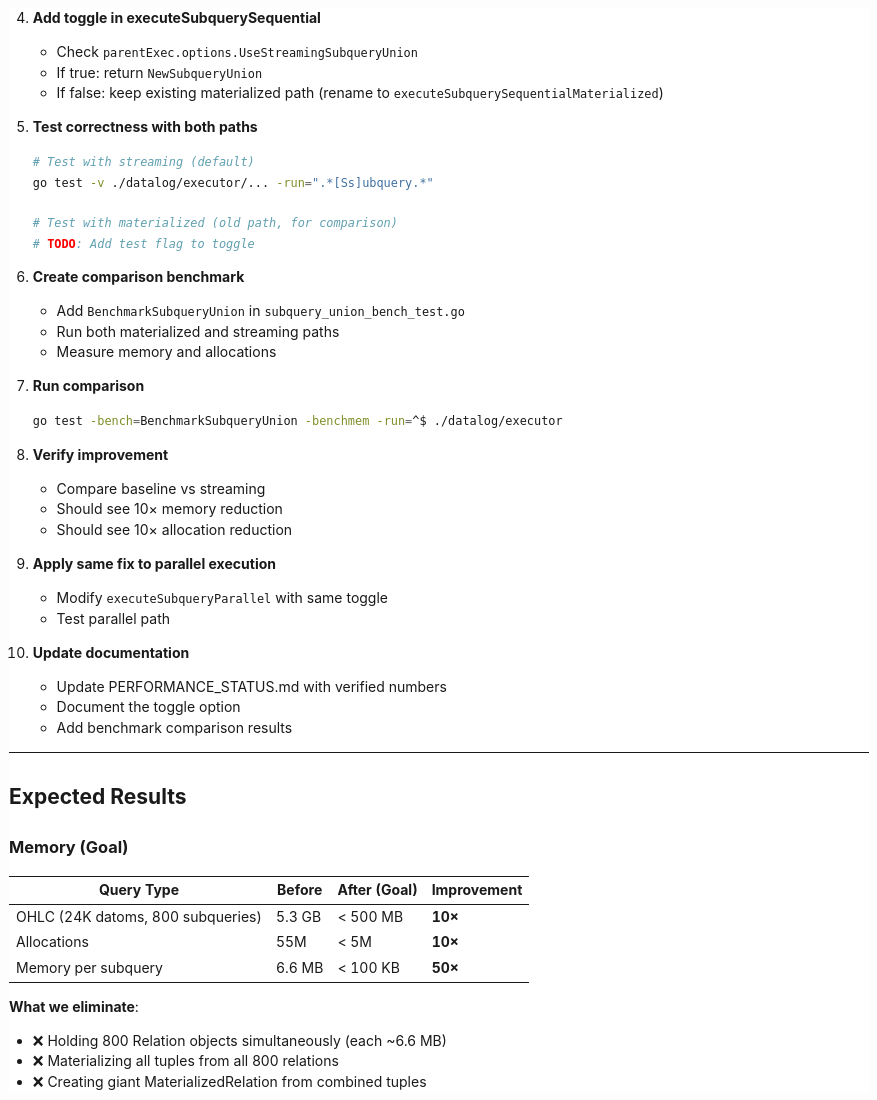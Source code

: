 4. **Add toggle in executeSubquerySequential**
   - Check `parentExec.options.UseStreamingSubqueryUnion`
   - If true: return `NewSubqueryUnion`
   - If false: keep existing materialized path (rename to `executeSubquerySequentialMaterialized`)

5. **Test correctness with both paths**
   ```bash
   # Test with streaming (default)
   go test -v ./datalog/executor/... -run=".*[Ss]ubquery.*"

   # Test with materialized (old path, for comparison)
   # TODO: Add test flag to toggle
   ```

6. **Create comparison benchmark**
   - Add `BenchmarkSubqueryUnion` in `subquery_union_bench_test.go`
   - Run both materialized and streaming paths
   - Measure memory and allocations

7. **Run comparison**
   ```bash
   go test -bench=BenchmarkSubqueryUnion -benchmem -run=^$ ./datalog/executor
   ```

8. **Verify improvement**
   - Compare baseline vs streaming
   - Should see 10× memory reduction
   - Should see 10× allocation reduction

9. **Apply same fix to parallel execution**
   - Modify `executeSubqueryParallel` with same toggle
   - Test parallel path

10. **Update documentation**
    - Update PERFORMANCE_STATUS.md with verified numbers
    - Document the toggle option
    - Add benchmark comparison results

---

## Expected Results

### Memory (Goal)

| Query Type | Before | After (Goal) | Improvement |
|-----------|--------|--------------|-------------|
| OHLC (24K datoms, 800 subqueries) | 5.3 GB | < 500 MB | **10×** |
| Allocations | 55M | < 5M | **10×** |
| Memory per subquery | 6.6 MB | < 100 KB | **50×** |

**What we eliminate**:
- ❌ Holding 800 Relation objects simultaneously (each ~6.6 MB)
- ❌ Materializing all tuples from all 800 relations
- ❌ Creating giant MaterializedRelation from combined tuples
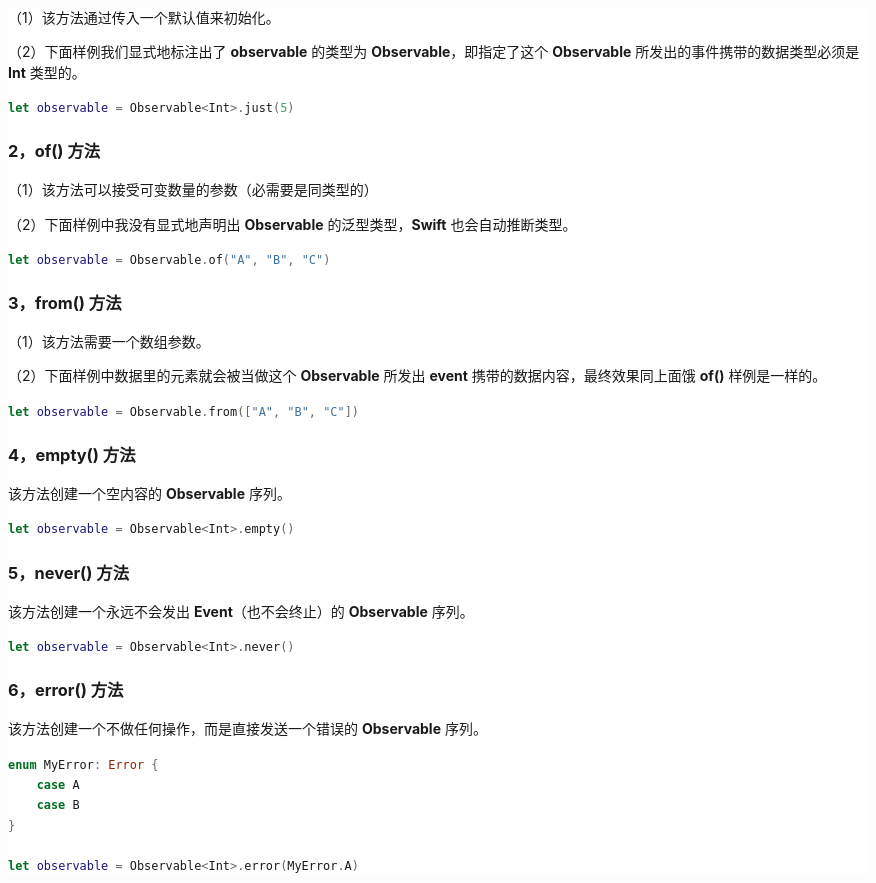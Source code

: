 （1）该方法通过传入一个默认值来初始化。

（2）下面样例我们显式地标注出了 **observable** 的类型为 **Observable**，即指定了这个 **Observable** 所发出的事件携带的数据类型必须是 **Int** 类型的。

```swift
let observable = Observable<Int>.just(5)
```



### 2，of() 方法

（1）该方法可以接受可变数量的参数（必需要是同类型的）

（2）下面样例中我没有显式地声明出 **Observable** 的泛型类型，**Swift** 也会自动推断类型。

```swift
let observable = Observable.of("A", "B", "C")
```



### 3，from() 方法

（1）该方法需要一个数组参数。

（2）下面样例中数据里的元素就会被当做这个 **Observable** 所发出 **event** 携带的数据内容，最终效果同上面饿 **of()** 样例是一样的。

```swift
let observable = Observable.from(["A", "B", "C"])
```



### 4，empty() 方法

该方法创建一个空内容的 **Observable** 序列。

```swift
let observable = Observable<Int>.empty()
```



### 5，never() 方法

该方法创建一个永远不会发出 **Event**（也不会终止）的 **Observable** 序列。

```swift
let observable = Observable<Int>.never()
```



### 6，error() 方法

该方法创建一个不做任何操作，而是直接发送一个错误的 **Observable** 序列。

```swift
enum MyError: Error {
    case A
    case B
}
         
let observable = Observable<Int>.error(MyError.A)
```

§ Activity
Your reply must reproduce all of the entries exactly and contain no pictures.

§ Answer section
Source code

: 4. **Add toggle in executeSubquerySequential**
   - Check `parentExec.options.UseStreamingSubqueryUnion`
   - If true: return `NewSubqueryUnion`
   - If false: keep existing materialized path (rename to `executeSubquerySequentialMaterialized`)

5. **Test correctness with both paths**
   ```bash
   # Test with streaming (default)
   go test -v ./datalog/executor/... -run=".*[Ss]ubquery.*"

   # Test with materialized (old path, for comparison)
   # TODO: Add test flag to toggle
   ```

6. **Create comparison benchmark**
   - Add `BenchmarkSubqueryUnion` in `subquery_union_bench_test.go`
   - Run both materialized and streaming paths
   - Measure memory and allocations

7. **Run comparison**
   ```bash
   go test -bench=BenchmarkSubqueryUnion -benchmem -run=^$ ./datalog/executor
   ```

8. **Verify improvement**
   - Compare baseline vs streaming
   - Should see 10× memory reduction
   - Should see 10× allocation reduction

9. **Apply same fix to parallel execution**
   - Modify `executeSubqueryParallel` with same toggle
   - Test parallel path

10. **Update documentation**
    - Update PERFORMANCE_STATUS.md with verified numbers
    - Document the toggle option
    - Add benchmark comparison results

---

## Expected Results

### Memory (Goal)

| Query Type | Before | After (Goal) | Improvement |
|-----------|--------|--------------|-------------|
| OHLC (24K datoms, 800 subqueries) | 5.3 GB | < 500 MB | **10×** |
| Allocations | 55M | < 5M | **10×** |
| Memory per subquery | 6.6 MB | < 100 KB | **50×** |

**What we eliminate**:
- ❌ Holding 800 Relation objects simultaneously (each ~6.6 MB)
- ❌ Materializing all tuples from all 800 relations
- ❌ Creating giant MaterializedRelation from combined tuples
Source code

: （1）该方法通过传入一个默认值来初始化。

（2）下面样例我们显式地标注出了 **observable** 的类型为 **Observable**，即指定了这个 **Observable** 所发出的事件携带的数据类型必须是 **Int** 类型的。

```swift
let observable = Observable<Int>.just(5)
```



### 2，of() 方法

（1）该方法可以接受可变数量的参数（必需要是同类型的）

（2）下面样例中我没有显式地声明出 **Observable** 的泛型类型，**Swift** 也会自动推断类型。

```swift
let observable = Observable.of("A", "B", "C")
```



### 3，from() 方法

（1）该方法需要一个数组参数。

（2）下面样例中数据里的元素就会被当做这个 **Observable** 所发出 **event** 携带的数据内容，最终效果同上面饿 **of()** 样例是一样的。

```swift
let observable = Observable.from(["A", "B", "C"])
```



### 4，empty() 方法

该方法创建一个空内容的 **Observable** 序列。

```swift
let observable = Observable<Int>.empty()
```



### 5，never() 方法

该方法创建一个永远不会发出 **Event**（也不会终止）的 **Observable** 序列。

```swift
let observable = Observable<Int>.never()
```



### 6，error() 方法

该方法创建一个不做任何操作，而是直接发送一个错误的 **Observable** 序列。

```swift
enum MyError: Error {
    case A
    case B
}
         
let observable = Observable<Int>.error(MyError.A)
```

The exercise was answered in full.